Whether you are interested in learning how to buy a diamond or how to buy a diamond ring, you will do well if you read this article. When buying a diamond or selling one, there are four key things to keep in mind, namely the diamond Cut, Clarity, Color and Carat. Of course, some people say that there is the 5th C which is the diamond Cost of course. The cost of the diamond is dependent on the 4 C’s.
Using a 鑽石淨度 tester and a jeweler’s loop can also help in detecting fake diamonds by checking the refraction of the light and any scratches on the diamond, respectively. Try to subject diamond to as many tests as possible. If the results are rather vague, secure the diamond’s certification. The most reliable certifications are issued by the European Gemological Laboratory or the Gemological Institute of America. Certified diamonds are more expensive because the certification process generally costs at least $100. Yet, this certification helps create peace of mind.
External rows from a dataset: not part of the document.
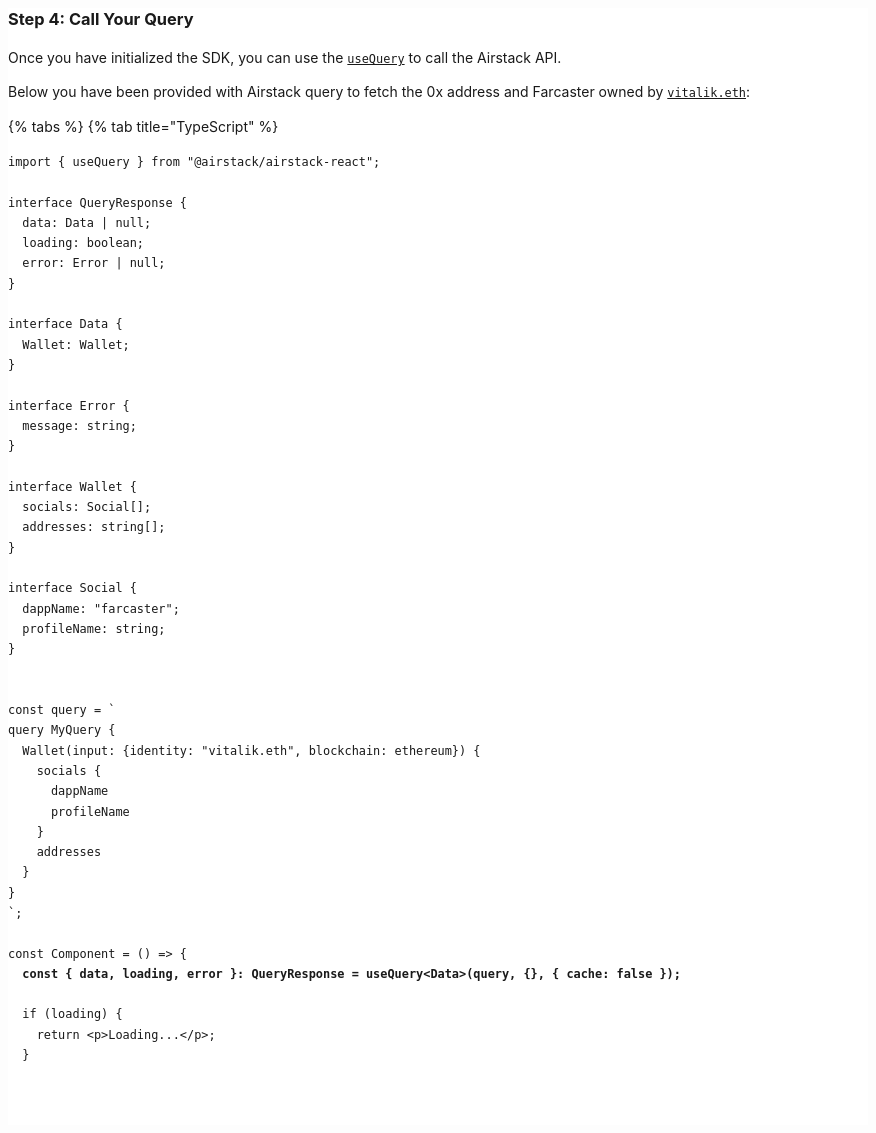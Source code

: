 ### Step 4: Call Your Query

Once you have initialized the SDK, you can use the [`useQuery`](../web-sdk-reference/hooks/usequery.md) to call the Airstack API.

Below you have been provided with Airstack query to fetch the 0x address and Farcaster owned by [`vitalik.eth`](https://explorer.airstack.xyz/token-balances?address=vitalik.eth\&blockchain=ethereum\&rawInput=%23%E2%8E%B1vitalik.eth%E2%8E%B1%28vitalik.eth++ethereum+null%29\&inputType=ADDRESS):

{% tabs %}
{% tab title="TypeScript" %}
<pre class="language-tsx" data-title="Component.tsx"><code class="lang-tsx">import { useQuery } from "@airstack/airstack-react";

interface QueryResponse {
  data: Data | null;
  loading: boolean;
  error: Error | null;
}

interface Data {
  Wallet: Wallet;
}

interface Error {
  message: string;
}

interface Wallet {
  socials: Social[];
  addresses: string[];
}

interface Social {
  dappName: "farcaster";
  profileName: string;
}


const query = `
query MyQuery {
  Wallet(input: {identity: "vitalik.eth", blockchain: ethereum}) {
    socials {
      dappName
      profileName
    }
    addresses
  }
}
`;

const Component = () => {
<strong>  const { data, loading, error }: QueryResponse = useQuery&#x3C;Data>(query, {}, { cache: false });
</strong>
  if (loading) {
    return &#x3C;p>Loading...&#x3C;/p>;
  }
The cut is a measure of the reflective qualities and the overall brilliance of the diamond. The better the cut, the more brilliant a diamond is going to be. The perfect cut is one that reflects the most amount of light back at you when you stare into it. The key to achieving a good cut in a diamond is the angles that are used in the process. If the cuts on the underside of the diamond are to flat, then light will not be reflected back through the diamond. Instead, the light will simply pass right through it. In order to give off the most brilliance, the cuts must be proportional in order to allow for the right reflection angles. This is something that you will often hear big name jewelers such as Kay Jewelers discussing when they are advertising their diamond price.
Regarding the recommended color range of the Marquise diamond, one has a bit more flexibility with the Marquise. As always, it is difficult to give an objective guide to the preferred color level of a diamond, as it is a very subjective rating. Some people like the colorless or near colorless look more, and others prefer the “warmer” look of a tiny tinge of color in the stone. The generally accepted preferred range though for Marquise is that the best colors are up to the G-H range, with many actually preferring the side of the warmer G and H colors levels more so than the cooler and more “icey” level of more colorless levels.
The grading procedures will still remain the same as the normal diamonds when it comes to heat treated diamonds. If the stone in question has a deep colour to it, then the grade will be according to that colour. However, the original colour will be stated in the documentation and a remark that it has been treated will be noted.
I’ll be explaining everything you need to know about how diamonds are priced, and specifically how the clarity can effect the overall value of a stone.
In my opinion, the culet is not really anything to be afraid of, and as long as it is proportional and symmetrical with the diamond it should not affect the diamond negatively in any way.